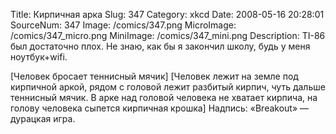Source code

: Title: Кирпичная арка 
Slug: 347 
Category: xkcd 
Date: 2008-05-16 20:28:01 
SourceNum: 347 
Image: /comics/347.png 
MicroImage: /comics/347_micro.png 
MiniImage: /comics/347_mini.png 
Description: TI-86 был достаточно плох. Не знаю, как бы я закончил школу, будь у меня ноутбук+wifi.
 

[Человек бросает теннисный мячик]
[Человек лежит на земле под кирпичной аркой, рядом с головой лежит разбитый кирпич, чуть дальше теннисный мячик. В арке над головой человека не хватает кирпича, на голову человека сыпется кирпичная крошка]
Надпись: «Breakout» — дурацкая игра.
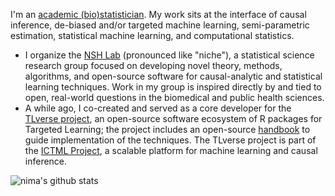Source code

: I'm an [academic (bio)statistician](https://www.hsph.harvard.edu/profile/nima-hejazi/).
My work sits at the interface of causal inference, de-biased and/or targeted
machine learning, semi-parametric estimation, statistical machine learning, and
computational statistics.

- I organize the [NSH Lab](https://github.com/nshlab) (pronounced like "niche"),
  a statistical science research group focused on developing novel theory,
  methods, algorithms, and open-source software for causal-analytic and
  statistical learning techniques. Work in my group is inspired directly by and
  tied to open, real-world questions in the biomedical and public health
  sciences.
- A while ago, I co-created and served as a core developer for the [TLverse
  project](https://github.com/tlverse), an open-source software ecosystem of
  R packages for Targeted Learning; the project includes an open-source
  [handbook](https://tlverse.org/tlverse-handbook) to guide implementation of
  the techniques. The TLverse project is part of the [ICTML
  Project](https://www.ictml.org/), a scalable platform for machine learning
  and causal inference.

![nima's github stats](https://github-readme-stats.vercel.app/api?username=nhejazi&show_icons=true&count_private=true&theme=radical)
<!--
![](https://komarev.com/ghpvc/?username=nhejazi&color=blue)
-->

- EXERCISE -
List every line above that contains the word "open".

- ANSWER FOR THIS EXERCISE -
  methods, algorithms, and open-source software for causal-analytic and
  tied to open, real-world questions in the biomedical and public health
  project](https://github.com/tlverse), an open-source software ecosystem of
  R packages for Targeted Learning; the project includes an open-source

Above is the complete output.